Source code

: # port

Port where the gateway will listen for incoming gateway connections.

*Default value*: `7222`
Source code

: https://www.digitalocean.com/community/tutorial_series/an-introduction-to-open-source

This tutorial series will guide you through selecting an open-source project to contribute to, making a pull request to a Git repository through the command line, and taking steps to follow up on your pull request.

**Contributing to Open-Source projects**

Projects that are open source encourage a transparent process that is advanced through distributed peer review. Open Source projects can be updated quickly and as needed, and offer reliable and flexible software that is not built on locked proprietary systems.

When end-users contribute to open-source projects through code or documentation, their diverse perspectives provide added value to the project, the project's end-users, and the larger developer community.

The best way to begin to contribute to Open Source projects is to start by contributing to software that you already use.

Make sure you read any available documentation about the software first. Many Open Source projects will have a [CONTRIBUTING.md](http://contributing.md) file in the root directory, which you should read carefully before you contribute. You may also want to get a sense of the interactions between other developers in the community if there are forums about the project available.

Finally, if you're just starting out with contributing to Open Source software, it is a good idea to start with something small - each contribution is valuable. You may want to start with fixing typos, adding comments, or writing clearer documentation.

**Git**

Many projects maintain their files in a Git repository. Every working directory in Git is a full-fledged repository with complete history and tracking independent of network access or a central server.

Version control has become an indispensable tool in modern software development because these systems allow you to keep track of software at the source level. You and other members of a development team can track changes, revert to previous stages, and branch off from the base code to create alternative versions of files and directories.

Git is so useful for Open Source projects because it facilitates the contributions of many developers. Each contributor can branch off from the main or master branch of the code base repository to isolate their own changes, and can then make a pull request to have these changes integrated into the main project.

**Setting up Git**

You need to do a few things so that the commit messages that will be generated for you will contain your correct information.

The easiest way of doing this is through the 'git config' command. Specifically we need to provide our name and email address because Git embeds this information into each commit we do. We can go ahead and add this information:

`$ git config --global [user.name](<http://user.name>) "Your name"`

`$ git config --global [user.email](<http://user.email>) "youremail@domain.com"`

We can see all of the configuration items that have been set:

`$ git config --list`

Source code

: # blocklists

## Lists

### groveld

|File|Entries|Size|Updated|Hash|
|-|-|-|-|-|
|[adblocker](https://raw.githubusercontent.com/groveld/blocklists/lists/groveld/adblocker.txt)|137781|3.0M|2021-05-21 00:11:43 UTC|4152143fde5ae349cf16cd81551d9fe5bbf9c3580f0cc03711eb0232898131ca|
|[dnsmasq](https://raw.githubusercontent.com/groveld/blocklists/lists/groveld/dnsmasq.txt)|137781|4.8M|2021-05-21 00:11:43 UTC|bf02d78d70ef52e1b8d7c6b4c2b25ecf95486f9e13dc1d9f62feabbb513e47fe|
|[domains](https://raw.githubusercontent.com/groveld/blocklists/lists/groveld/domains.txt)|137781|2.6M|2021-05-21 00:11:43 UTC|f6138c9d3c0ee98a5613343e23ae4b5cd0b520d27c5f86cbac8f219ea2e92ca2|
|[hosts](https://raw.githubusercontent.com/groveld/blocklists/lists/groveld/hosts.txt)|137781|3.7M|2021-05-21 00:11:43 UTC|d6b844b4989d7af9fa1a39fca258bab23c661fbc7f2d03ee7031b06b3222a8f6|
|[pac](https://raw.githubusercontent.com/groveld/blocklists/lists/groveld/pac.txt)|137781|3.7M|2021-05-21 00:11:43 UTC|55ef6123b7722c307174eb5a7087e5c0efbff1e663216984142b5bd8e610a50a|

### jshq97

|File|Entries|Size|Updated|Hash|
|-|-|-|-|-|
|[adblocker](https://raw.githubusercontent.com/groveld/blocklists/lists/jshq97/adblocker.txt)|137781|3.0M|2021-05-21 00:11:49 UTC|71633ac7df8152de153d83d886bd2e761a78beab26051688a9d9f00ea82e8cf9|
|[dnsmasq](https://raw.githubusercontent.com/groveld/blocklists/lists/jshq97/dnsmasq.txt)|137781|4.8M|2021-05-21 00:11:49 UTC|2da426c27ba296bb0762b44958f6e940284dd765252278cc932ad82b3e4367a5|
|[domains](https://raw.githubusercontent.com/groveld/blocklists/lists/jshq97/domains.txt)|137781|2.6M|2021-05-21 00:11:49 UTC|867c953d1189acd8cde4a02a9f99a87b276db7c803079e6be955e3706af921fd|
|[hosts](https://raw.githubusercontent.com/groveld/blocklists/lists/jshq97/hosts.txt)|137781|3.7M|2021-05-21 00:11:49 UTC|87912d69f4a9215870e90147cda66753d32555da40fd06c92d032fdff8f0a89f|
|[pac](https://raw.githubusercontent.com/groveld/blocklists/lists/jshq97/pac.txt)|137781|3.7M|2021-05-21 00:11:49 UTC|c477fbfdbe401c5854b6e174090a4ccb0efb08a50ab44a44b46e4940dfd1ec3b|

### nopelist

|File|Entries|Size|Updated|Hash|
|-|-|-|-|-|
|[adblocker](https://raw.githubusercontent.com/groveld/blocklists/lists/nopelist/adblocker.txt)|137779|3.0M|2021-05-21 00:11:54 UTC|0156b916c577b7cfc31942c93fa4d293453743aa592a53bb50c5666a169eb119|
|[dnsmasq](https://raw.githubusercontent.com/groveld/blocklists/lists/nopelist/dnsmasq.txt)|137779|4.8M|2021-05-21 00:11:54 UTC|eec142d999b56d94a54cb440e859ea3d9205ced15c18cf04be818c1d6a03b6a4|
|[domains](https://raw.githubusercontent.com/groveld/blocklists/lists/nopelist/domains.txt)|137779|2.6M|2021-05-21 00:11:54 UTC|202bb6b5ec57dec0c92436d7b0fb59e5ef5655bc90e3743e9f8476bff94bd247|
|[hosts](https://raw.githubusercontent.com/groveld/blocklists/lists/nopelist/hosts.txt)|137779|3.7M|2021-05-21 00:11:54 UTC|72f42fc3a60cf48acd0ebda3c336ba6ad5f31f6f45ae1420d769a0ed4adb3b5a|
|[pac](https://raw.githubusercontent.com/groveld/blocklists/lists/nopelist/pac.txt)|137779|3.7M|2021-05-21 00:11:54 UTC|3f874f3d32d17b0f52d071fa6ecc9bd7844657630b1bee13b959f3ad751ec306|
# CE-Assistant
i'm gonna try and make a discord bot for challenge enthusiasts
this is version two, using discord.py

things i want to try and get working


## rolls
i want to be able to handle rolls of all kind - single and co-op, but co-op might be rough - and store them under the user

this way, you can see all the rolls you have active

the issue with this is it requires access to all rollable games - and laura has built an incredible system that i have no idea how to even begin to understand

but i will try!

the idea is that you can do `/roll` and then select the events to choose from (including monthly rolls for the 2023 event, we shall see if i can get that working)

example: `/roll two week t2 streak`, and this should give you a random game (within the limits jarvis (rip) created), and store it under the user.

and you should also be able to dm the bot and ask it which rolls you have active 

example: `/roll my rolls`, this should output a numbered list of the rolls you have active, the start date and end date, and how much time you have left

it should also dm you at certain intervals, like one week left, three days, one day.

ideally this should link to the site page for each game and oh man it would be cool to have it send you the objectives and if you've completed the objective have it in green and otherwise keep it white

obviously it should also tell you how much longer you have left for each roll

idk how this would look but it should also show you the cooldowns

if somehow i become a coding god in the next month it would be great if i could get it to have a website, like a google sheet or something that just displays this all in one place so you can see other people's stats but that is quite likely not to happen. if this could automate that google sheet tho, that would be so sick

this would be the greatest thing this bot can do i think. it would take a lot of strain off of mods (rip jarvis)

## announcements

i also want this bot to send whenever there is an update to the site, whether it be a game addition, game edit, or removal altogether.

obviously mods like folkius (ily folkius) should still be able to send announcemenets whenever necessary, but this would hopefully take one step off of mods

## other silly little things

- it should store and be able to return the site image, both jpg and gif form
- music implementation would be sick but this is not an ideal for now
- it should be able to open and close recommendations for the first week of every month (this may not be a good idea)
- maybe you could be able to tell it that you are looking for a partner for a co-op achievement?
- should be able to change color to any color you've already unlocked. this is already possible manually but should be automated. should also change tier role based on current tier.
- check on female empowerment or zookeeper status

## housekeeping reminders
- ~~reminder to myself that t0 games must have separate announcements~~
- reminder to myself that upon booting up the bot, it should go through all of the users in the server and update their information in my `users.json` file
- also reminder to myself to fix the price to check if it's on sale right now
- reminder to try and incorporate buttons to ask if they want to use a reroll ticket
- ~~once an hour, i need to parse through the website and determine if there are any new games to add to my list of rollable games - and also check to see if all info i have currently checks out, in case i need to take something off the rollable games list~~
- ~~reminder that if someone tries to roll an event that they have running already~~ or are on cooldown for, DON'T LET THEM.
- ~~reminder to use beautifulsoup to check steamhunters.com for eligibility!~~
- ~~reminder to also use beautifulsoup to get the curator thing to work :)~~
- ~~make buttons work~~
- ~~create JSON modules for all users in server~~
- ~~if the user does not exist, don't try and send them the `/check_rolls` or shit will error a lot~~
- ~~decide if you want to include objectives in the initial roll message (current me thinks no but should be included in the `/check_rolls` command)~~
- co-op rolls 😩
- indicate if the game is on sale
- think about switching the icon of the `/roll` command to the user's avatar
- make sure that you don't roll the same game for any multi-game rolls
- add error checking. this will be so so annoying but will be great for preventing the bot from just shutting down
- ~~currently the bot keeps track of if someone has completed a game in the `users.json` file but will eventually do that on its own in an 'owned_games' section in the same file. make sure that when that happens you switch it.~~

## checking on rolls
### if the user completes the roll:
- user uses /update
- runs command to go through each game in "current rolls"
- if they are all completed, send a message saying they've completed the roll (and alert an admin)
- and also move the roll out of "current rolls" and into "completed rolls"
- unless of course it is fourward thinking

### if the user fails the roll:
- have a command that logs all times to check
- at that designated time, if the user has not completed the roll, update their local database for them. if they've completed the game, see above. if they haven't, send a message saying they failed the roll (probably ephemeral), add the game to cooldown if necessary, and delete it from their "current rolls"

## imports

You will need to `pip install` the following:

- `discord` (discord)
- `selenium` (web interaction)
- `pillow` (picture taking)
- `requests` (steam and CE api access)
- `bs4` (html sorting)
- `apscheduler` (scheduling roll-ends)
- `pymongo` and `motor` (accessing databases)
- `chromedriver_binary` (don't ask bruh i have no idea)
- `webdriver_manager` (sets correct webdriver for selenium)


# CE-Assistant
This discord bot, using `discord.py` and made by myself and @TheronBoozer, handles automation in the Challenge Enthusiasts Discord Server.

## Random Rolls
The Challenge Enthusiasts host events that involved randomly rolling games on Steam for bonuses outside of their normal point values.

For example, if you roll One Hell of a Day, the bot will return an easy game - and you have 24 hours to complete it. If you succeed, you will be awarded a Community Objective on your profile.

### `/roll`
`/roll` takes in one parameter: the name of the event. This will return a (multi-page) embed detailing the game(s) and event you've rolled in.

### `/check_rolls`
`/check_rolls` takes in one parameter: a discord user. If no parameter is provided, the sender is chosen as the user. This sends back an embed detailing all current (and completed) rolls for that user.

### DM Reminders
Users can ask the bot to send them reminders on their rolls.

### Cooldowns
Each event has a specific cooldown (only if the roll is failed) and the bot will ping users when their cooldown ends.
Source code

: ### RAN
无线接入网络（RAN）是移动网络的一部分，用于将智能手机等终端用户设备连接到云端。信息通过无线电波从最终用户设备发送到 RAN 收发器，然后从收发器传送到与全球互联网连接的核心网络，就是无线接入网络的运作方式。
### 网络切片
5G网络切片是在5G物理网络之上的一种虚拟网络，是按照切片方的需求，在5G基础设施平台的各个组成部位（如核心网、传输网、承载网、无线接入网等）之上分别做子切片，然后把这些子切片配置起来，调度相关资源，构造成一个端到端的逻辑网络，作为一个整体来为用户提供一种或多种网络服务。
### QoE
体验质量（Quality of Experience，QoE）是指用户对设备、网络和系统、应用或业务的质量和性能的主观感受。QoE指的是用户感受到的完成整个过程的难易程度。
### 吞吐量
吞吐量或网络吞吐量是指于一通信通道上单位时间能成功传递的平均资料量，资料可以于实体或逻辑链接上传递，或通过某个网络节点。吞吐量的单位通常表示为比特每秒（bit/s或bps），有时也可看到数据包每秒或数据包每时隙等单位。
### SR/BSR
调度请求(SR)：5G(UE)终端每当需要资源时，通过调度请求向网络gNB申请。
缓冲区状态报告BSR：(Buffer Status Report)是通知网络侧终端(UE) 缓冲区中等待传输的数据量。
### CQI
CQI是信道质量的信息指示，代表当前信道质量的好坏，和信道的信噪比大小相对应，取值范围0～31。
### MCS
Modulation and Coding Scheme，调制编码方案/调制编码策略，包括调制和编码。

Work required ->
From the records above, copy out the line with "it should also dm", the line with "idk how this", and every line between them, word for word.

Response box ->
it should also dm you at certain intervals, like one week left, three days, one day.

ideally this should link to the site page for each game and oh man it would be cool to have it send you the objectives and if you've completed the objective have it in green and otherwise keep it white

obviously it should also tell you how much longer you have left for each roll

idk how this would look but it should also show you the cooldowns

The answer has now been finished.